Purpose: The Amish are a genetically and culturally isolated founder population descended from Swiss and German Anabaptists who emigrated from Western Europe to North America in the 1700 and 1800s. The Amish also live a more homogeneous lifestyle than the general European American population, thus reducing the variability of influence from environmental factors typically seen in complex diseases. Previous work demonstrated that the cumulative genetic risk across known age-related macular degeneration (AMD) loci is significantly lower in Amish AMD cases of Ohio and Indiana compared to non-Amish European American cases, despite that the prevalence of AMD is similar. Exome sequencing in five members of a small nuclear Amish family with AMD who lack the common risk alleles at the major AMD risk loci identified a variant (P503A) in CFH that is not present in dbSNP or 1000Genomes and is associated with AMD in the Ohio and Indiana cohort (P<9.27x10-13). Follow-up genotyping in a European American cohort of 791 elderly non-Amish controls, and 1456 non-Amish cases indicated that the P503A variant was absent in the population sample.

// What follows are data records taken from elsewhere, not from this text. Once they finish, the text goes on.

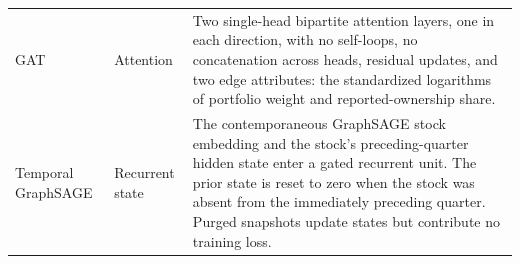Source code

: \begin{longtable}{>{\raggedright\arraybackslash}p{}>{\raggedright\arraybackslash}p{}>{\raggedright\arraybackslash}p{}}
        GAT
              & Attention
              & Two single-head bipartite attention layers, one in each direction, with no self-loops, no concatenation across heads, residual updates, and two edge attributes: the standardized logarithms of portfolio weight and reported-ownership share.                                                                                                                                                                                                                                                                                  \\
        Temporal GraphSAGE
              & Recurrent state
              & The contemporaneous GraphSAGE stock embedding and the stock's preceding-quarter hidden state enter a gated recurrent unit. The prior state is reset to zero when the stock was absent from the immediately preceding quarter. Purged snapshots update states but contribute no training loss.                                                                                                                                                                                                                                     \\
\end{longtable}
\endgroup
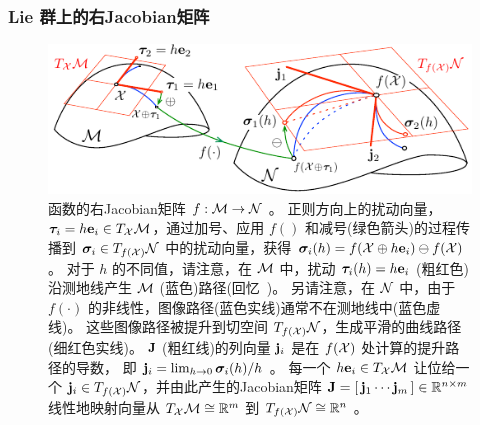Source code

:\subsubsection{Lie 群上的右Jacobian矩阵}


\begin{figure}[tb]
\centering
\includegraphics{figures/jacobian}
\caption{函数的右Jacobian矩阵 $f:\mathcal{M}\to\mathcal{N}$ 。
正则方向上的扰动向量， ${\bm \tau}_i=h{\bf e}_i\in T_{\mathcal{X}}{\mathcal{M}}$，通过加号、应用 $f()$ 和减号(绿色箭头)的过程传播到 ${\bm \sigma}_i\in T_{f(\mathcal{X})}{\mathcal{N}}$ 中的扰动向量，获得 ${\bm \sigma}_i(h)=f(\mathcal{X}\oplus h{\bf e}_i)\ominus f(\mathcal{X})$。 
对于 $h$ 的不同值，请注意，在 $\mathcal{M}$ 中，扰动 ${\bm \tau}_i(h)=h{\bf e}_i$ (粗红色)沿测地线产生 $\mathcal{M}$ (蓝色)路径(回忆~)。
另请注意，在 $\mathcal{N}$ 中，由于 $f(\cdot)$ 的非线性，图像路径(蓝色实线)通常不在测地线中(蓝色虚线)。
这些图像路径被提升到切空间 $T_{f(\mathcal{X})}{\mathcal{N}}$，生成平滑的曲线路径(细红色实线)。
${\bf J}$ (粗红线)的列向量 ${\bf j}_i$ 是在 $f(\mathcal{X})$ 处计算的提升路径的导数，
即 ${\bf j}_i=\lim_{h\to0}{\bm \sigma}_i(h)/h$ 。
每一个 $h{\bf e}_i\in T_{\mathcal{X}}{\mathcal{M}}$ 让位给一个 ${\bf j}_i\in T_{f(\mathcal{X})}{\mathcal{N}}$，并由此产生的Jacobian矩阵 ${\bf J}=[\,{\bf j}_1\cdots{\bf j}_m\,]\in{\mathbb R}^{n\times m}$ 线性地映射向量从 $T_{\mathcal{X}}{\mathcal{M}}\cong{\mathbb R}^m$ 到 $T_{f(\mathcal{X})}{\mathcal{N}}\cong{\mathbb R}^n$ 。
}
\label{fig:manifold_g}
\end{figure}
%


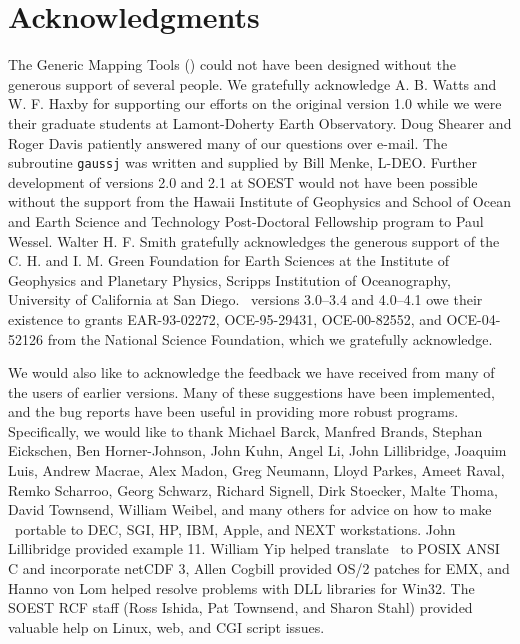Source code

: %
%


\chapter*{Acknowledgments}

The Generic Mapping Tools (\GMT) could not have been designed without
the generous support of several people.  We gratefully acknowledge
A. B. Watts and W. F. Haxby for supporting our efforts on the original
version 1.0 while we were their graduate students at Lamont-Doherty
Earth Observatory.  Doug Shearer and Roger Davis patiently answered
many of our questions over e-mail.  The subroutine \texttt{gaussj} was
written and supplied by Bill Menke, L-DEO.
Further development of versions 2.0 and 2.1 at SOEST would not have
been possible without the support from the Hawaii Institute of
Geophysics and School of Ocean and Earth Science and Technology
Post-Doctoral Fellowship program to Paul Wessel.  Walter H. F. Smith
gratefully acknowledges the generous support of the C. H. and I. M.
Green Foundation for Earth Sciences at the Institute of Geophysics
and Planetary Physics, Scripps Institution of Oceanography, University
of California at San Diego.
\GMT\ versions 3.0--3.4 and 4.0--4.1 owe their existence to grants
EAR-93-02272, OCE-95-29431, OCE-00-82552, and OCE-04-52126
from the National Science Foundation, which we gratefully acknowledge.

We would also like to acknowledge the feedback we have received from many
of the users of earlier versions.  Many of these suggestions have
been implemented, and the bug reports have been useful in providing
more robust programs.  Specifically, we would like to thank
Michael Barck,
Manfred Brands,
Stephan Eickschen,
Ben Horner-Johnson,
John Kuhn,
Angel Li,
John Lillibridge,
Joaquim Luis,
Andrew Macrae,
Alex Madon,
Greg Neumann,
Lloyd Parkes,
Ameet Raval,
Remko Scharroo,
Georg Schwarz,
Richard Signell,
Dirk Stoecker,
Malte Thoma,
David Townsend,
William Weibel,
and many others for
advice on how to make \GMT\ portable to DEC, SGI, HP, IBM, Apple, and
NEXT workstations.  John Lillibridge provided example 11.  William
Yip helped translate \GMT\ to POSIX ANSI C and incorporate netCDF 3, 
Allen Cogbill provided OS/2 patches for EMX, and Hanno von Lom helped
resolve problems with DLL libraries for Win32.  The SOEST RCF staff
(Ross Ishida, Pat Townsend, and Sharon Stahl) provided valuable help
on Linux, web, and CGI script issues.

Methods: In this analysis we examine the presence of the P503A variant in an Amish community in Pennsylvania. The P503A variant was genotyped using Taqman in a Pennsylvania Amish cohort consisting of 546 AMD cases and controls.

Results: We do not observe the P503A risk allele in the Pennsylvania Amish cohort.

Conclusions: Previous Exome sequencing of a nuclear Amish family revealed a rare CFH variant that suggested a minor contribution to AMD risk in the Amish of Ohio and Indiana. This variant is absent in both a non-Amish population sample and an Amish population sample ascertained from the Pennsylvania community. Further investigation into understand the potential role that founder effects are playing on AMD risk within the different Amish communities is necessary.